I-976 is the measure that voters considered and adopted last year that concerns transportation funding; I-976 was concocted to wipe out billions of dollars in funding for non-highway modes of transportation, which Eyman ideologically opposes investing in.
The case, No. 98320-8, seeks the complete invalidation of Initiative 976 on the grounds that it violates multiple provisions of the Washington State Constitution, including the single subject rule and the subject-in-title rule. The plaintiffs/appellants are Garfield County Transportation Authority, the City of Seattle, King County, the Washington State Transit Association, the Association of Washington Cities, the Port of Seattle, Intercity Transit of Thurston County, the Amalgamated Transit Union Legislative Council of Washington, and Michael Rogers.
The defendant/respondent is the State of Washington due to I-976’s passage last November by a submajority of Washington State voters.
(We user the term submajority because just 23.44% of the state’s then 4,503,871 registered voters voted for I-976, while 20.80% voted no and 55.76% did not vote at all.)
The intervenor-plaintiffs (appellants) are Washington Adapt, the Transit Riders Union, and Climate Solutions; the intervenor-defendants (respondents) are Clint Didier, Permanent Offense, Tim Eyman, Mike Fagan, Jack Fagan, and Pierce County.
The outcome of the legal challenge will determine whether I-976 ever goes into effect or not.
The State is currently barred from implementing the initiative by an injunction originally issued by King County Superior Court Judge Marshall Ferguson last November and subsequently sustained by the Washington State Supreme Court.
The Court will have the final word as to I-976’s constitutionality when it eventually rules.
The Court has previously struck down, in whole or in part, the following Eyman initiatives:
I-695 from 2000: Struck down because it violated Article II, Section 19. See ATU v.

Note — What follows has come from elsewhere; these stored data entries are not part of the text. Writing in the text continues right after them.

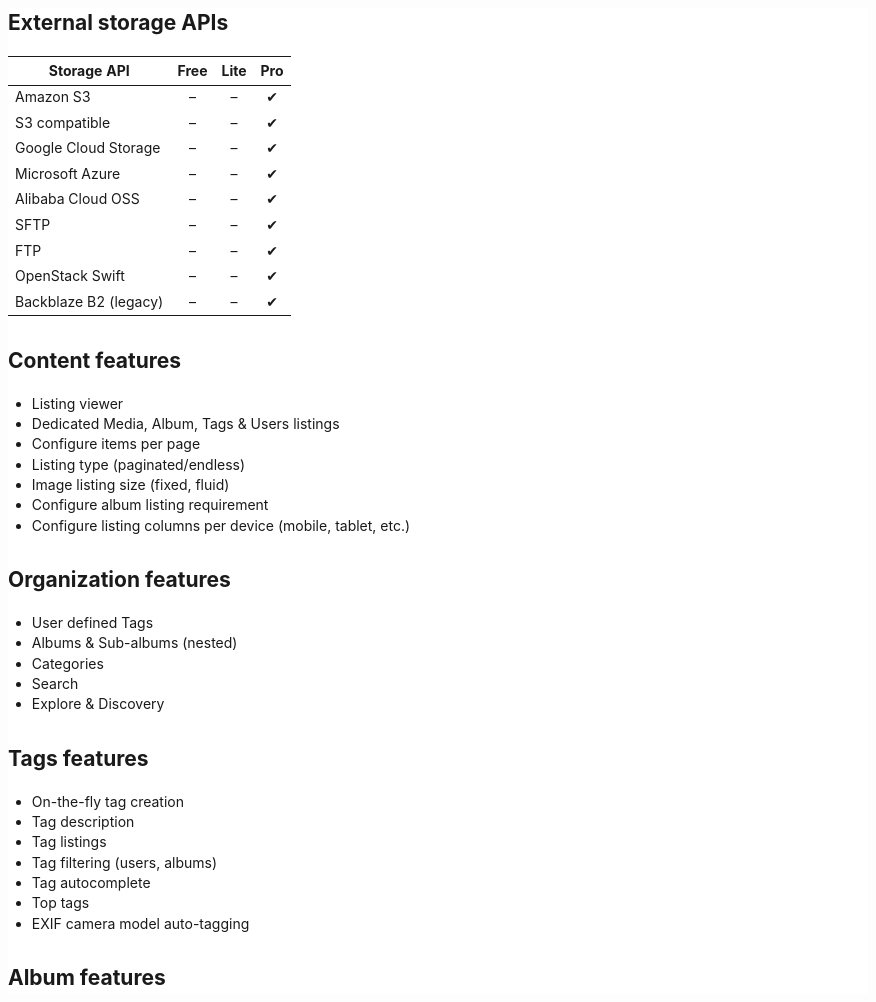 ## External storage APIs

| Storage API           | Free  | Lite  |  Pro  |
| --------------------- | :---: | :---: | :---: |
| Amazon S3             |   –   |   –   |   ✔   |
| S3 compatible         |   –   |   –   |   ✔   |
| Google Cloud Storage  |   –   |   –   |   ✔   |
| Microsoft Azure       |   –   |   –   |   ✔   |
| Alibaba Cloud OSS     |   –   |   –   |   ✔   |
| SFTP                  |   –   |   –   |   ✔   |
| FTP                   |   –   |   –   |   ✔   |
| OpenStack Swift       |   –   |   –   |   ✔   |
| Backblaze B2 (legacy) |   –   |   –   |   ✔   |

## Content features

* Listing viewer
* Dedicated Media, Album, Tags & Users listings
* Configure items per page
* Listing type (paginated/endless)
* Image listing size (fixed, fluid)
* Configure album listing requirement
* Configure listing columns per device (mobile, tablet, etc.)

## Organization features

* User defined Tags
* Albums & Sub-albums (nested)
* Categories
* Search
* Explore & Discovery

## Tags features

* On-the-fly tag creation
* Tag description
* Tag listings
* Tag filtering (users, albums)
* Tag autocomplete
* Top tags
* EXIF camera model auto-tagging

## Album features
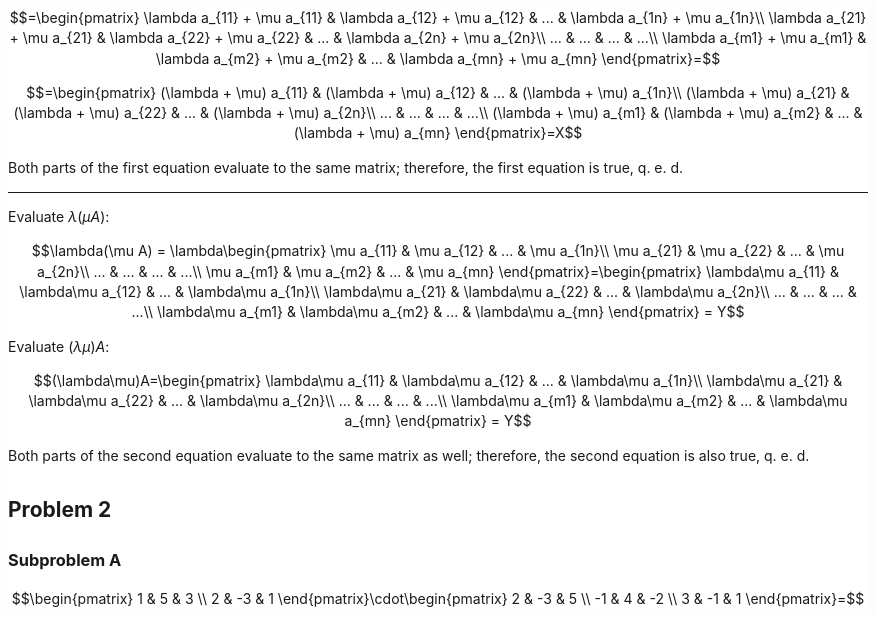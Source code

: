 $$=\begin{pmatrix}
\lambda a_{11} + \mu a_{11} & \lambda a_{12} + \mu a_{12} & ... & \lambda a_{1n} + \mu a_{1n}\\
\lambda a_{21} + \mu a_{21} & \lambda a_{22} + \mu a_{22} & ... & \lambda a_{2n} + \mu a_{2n}\\
... & ... & ... & ...\\
\lambda a_{m1} + \mu a_{m1} & \lambda a_{m2} + \mu a_{m2} & ... & \lambda a_{mn} + \mu a_{mn}
\end{pmatrix}=$$

$$=\begin{pmatrix}
(\lambda + \mu) a_{11} & (\lambda + \mu) a_{12} & ... & (\lambda + \mu) a_{1n}\\
(\lambda + \mu) a_{21} & (\lambda + \mu) a_{22} & ... & (\lambda + \mu) a_{2n}\\
... & ... & ... & ...\\
(\lambda + \mu) a_{m1} & (\lambda + \mu) a_{m2} & ... & (\lambda + \mu) a_{mn}
\end{pmatrix}=X$$

Both parts of the first equation evaluate to the same matrix; therefore, the first equation is true, q. e. d.

---

Evaluate $\lambda(\mu A)$:  

$$\lambda(\mu A) = \lambda\begin{pmatrix}
\mu a_{11} & \mu a_{12} & ... & \mu a_{1n}\\
\mu a_{21} & \mu a_{22} & ... & \mu a_{2n}\\
... & ... & ... & ...\\
\mu a_{m1} & \mu a_{m2} & ... & \mu a_{mn}
\end{pmatrix}=\begin{pmatrix}
\lambda\mu a_{11} & \lambda\mu a_{12} & ... & \lambda\mu a_{1n}\\
\lambda\mu a_{21} & \lambda\mu a_{22} & ... & \lambda\mu a_{2n}\\
... & ... & ... & ...\\
\lambda\mu a_{m1} & \lambda\mu a_{m2} & ... & \lambda\mu a_{mn}
\end{pmatrix} = Y$$

Evaluate $(\lambda\mu)A$:

$$(\lambda\mu)A=\begin{pmatrix}
\lambda\mu a_{11} & \lambda\mu a_{12} & ... & \lambda\mu a_{1n}\\
\lambda\mu a_{21} & \lambda\mu a_{22} & ... & \lambda\mu a_{2n}\\
... & ... & ... & ...\\
\lambda\mu a_{m1} & \lambda\mu a_{m2} & ... & \lambda\mu a_{mn}
\end{pmatrix} = Y$$

Both parts of the second equation evaluate to the same matrix as well; therefore, the second equation is also true, q. e. d.

## Problem 2

### Subproblem A

$$\begin{pmatrix}
1 & 5 & 3 \\
2 & -3 & 1
\end{pmatrix}\cdot\begin{pmatrix}
2 & -3 & 5 \\
-1 & 4 & -2 \\
3 & -1 & 1
\end{pmatrix}=$$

State.
I-1366 from 2015: Struck down because it violated Article II, Section 19. See Lee v. State.
Appellants assert that I-976 is unconstitutional on multiple fronts, including on an Article II, Section 19 basis, and therefore must be struck down in its entirety. The major issues in the case, as identified by the appellants, are as follows:
Does I-976 violate article II, section 19 single subject requirements because it combines multiple subjects that are not germane to each other?
Does I-976 violate article II, section 19 subject in title requirements because its ballot title affirmatively misrepresents what the measure “would do” and does not include necessary subjects?
Does I-976 violate article II, section 37 by amending existing statutes without setting the amendments forth in full, thereby resulting in confusion as to the effect of the new law?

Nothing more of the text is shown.